*** RECORD EXCERPTS ***

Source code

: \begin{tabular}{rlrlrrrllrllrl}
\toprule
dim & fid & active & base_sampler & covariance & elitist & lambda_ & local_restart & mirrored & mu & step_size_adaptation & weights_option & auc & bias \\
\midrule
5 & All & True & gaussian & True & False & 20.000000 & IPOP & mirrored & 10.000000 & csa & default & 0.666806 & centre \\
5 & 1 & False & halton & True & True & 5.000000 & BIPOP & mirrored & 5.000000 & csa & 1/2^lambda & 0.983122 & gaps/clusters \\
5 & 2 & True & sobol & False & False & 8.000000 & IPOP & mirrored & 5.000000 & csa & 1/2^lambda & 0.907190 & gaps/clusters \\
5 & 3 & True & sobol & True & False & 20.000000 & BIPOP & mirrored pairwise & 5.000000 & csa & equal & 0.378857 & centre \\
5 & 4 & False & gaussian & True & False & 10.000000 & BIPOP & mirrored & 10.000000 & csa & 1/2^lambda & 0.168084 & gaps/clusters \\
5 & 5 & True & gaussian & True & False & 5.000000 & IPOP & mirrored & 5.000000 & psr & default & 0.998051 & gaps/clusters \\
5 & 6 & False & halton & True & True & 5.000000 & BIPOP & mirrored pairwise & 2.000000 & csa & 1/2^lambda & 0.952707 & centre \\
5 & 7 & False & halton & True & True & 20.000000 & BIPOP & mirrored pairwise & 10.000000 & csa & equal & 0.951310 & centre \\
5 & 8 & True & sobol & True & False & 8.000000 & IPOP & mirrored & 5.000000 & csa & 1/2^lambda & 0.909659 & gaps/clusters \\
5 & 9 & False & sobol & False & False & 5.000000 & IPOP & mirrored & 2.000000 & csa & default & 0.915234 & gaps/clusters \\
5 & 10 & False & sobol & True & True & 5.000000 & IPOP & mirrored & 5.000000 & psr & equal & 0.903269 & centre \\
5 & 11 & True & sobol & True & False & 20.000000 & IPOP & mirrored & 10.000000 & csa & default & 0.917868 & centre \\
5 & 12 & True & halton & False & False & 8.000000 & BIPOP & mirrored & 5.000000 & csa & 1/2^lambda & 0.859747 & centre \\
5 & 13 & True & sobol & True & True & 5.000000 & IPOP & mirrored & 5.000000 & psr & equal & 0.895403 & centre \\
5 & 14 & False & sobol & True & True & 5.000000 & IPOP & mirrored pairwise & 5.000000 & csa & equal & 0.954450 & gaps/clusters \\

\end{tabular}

*** End of RECORD EXCERPTS ***

**DIRECTIONS**
Report the number of lines above containing the string "clusters" as your sole answer.

**TASK OUTPUT**
7